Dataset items
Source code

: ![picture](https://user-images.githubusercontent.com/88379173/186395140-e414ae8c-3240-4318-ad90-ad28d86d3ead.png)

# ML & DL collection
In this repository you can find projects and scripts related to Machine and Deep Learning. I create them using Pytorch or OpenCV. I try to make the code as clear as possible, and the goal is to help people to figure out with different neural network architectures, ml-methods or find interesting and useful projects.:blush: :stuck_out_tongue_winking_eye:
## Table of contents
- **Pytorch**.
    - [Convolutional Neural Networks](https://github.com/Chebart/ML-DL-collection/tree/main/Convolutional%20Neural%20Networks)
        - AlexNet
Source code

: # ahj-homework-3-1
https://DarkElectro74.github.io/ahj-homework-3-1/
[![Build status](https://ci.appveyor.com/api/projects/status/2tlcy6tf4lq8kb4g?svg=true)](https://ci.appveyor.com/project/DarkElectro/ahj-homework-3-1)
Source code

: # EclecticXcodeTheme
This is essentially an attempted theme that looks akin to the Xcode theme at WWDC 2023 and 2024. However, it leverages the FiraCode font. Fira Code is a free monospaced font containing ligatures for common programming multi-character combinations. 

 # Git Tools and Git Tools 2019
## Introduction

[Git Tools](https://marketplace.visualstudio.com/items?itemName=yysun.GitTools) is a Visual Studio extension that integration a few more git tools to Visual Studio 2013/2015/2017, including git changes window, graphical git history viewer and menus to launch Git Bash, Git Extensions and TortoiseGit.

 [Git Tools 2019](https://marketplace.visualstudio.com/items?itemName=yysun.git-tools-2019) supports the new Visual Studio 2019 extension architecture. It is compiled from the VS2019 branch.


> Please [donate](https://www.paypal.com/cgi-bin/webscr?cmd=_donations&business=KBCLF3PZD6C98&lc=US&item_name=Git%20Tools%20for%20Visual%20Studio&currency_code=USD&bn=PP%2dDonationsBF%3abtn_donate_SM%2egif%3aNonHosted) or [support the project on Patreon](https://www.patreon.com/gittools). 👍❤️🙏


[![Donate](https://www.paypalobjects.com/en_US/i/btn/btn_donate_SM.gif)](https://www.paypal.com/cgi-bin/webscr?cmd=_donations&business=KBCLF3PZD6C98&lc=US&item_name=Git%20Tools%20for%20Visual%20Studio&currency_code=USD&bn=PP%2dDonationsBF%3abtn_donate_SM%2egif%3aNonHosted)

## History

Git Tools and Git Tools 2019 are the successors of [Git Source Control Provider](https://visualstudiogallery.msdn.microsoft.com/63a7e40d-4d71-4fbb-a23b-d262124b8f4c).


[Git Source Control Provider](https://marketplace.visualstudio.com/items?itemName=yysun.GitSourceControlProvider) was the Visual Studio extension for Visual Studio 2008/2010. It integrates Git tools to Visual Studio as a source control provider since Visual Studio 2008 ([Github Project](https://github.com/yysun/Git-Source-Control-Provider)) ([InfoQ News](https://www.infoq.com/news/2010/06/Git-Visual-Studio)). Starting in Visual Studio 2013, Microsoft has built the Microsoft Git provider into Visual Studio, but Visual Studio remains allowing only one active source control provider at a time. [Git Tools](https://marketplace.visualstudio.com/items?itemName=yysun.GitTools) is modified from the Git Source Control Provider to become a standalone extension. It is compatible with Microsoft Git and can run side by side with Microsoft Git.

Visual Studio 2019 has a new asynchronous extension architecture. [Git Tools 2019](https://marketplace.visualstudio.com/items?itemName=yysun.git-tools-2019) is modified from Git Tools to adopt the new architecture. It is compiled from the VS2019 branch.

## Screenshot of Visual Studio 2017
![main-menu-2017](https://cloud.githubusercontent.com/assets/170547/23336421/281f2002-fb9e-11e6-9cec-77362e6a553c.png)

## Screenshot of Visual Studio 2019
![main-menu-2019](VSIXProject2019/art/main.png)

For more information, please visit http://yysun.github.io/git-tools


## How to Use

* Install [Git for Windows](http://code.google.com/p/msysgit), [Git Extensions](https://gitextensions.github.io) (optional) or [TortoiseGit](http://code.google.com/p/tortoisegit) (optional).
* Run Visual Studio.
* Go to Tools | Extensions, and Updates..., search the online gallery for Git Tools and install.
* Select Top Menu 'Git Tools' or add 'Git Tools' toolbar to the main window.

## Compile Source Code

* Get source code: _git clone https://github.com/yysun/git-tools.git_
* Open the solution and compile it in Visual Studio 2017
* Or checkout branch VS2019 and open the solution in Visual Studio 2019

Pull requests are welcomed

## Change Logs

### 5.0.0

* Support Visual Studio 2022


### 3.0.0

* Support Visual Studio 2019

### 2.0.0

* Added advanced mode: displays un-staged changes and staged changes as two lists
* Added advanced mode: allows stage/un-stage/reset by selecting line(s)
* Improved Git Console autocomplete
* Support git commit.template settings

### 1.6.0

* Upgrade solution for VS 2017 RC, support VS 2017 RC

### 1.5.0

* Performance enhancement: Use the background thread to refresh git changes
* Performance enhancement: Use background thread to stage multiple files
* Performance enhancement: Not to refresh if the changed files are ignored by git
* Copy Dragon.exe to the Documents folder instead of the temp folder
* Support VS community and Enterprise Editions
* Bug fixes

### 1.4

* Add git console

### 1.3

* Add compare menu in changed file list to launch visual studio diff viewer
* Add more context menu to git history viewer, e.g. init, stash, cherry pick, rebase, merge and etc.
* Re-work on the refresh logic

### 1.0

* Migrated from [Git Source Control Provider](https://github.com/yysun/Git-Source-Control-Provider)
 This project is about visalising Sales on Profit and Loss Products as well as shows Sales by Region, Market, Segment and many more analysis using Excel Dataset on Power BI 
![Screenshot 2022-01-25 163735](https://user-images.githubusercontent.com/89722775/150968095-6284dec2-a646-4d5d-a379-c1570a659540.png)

→ **WHAT THE EXERCISE ASKS**: Please provide an exact transcription of each line from the one holding "the temp folder" through the final line of the data above.

→ **ANSWER SECTION**:
* Copy Dragon.exe to the Documents folder instead of the temp folder
* Support VS community and Enterprise Editions
* Bug fixes

### 1.4

* Add git console

### 1.3

* Add compare menu in changed file list to launch visual studio diff viewer
* Add more context menu to git history viewer, e.g. init, stash, cherry pick, rebase, merge and etc.
* Re-work on the refresh logic

### 1.0

* Migrated from [Git Source Control Provider](https://github.com/yysun/Git-Source-Control-Provider)
 This project is about visalising Sales on Profit and Loss Products as well as shows Sales by Region, Market, Segment and many more analysis using Excel Dataset on Power BI 
![Screenshot 2022-01-25 163735](https://user-images.githubusercontent.com/89722775/150968095-6284dec2-a646-4d5d-a379-c1570a659540.png)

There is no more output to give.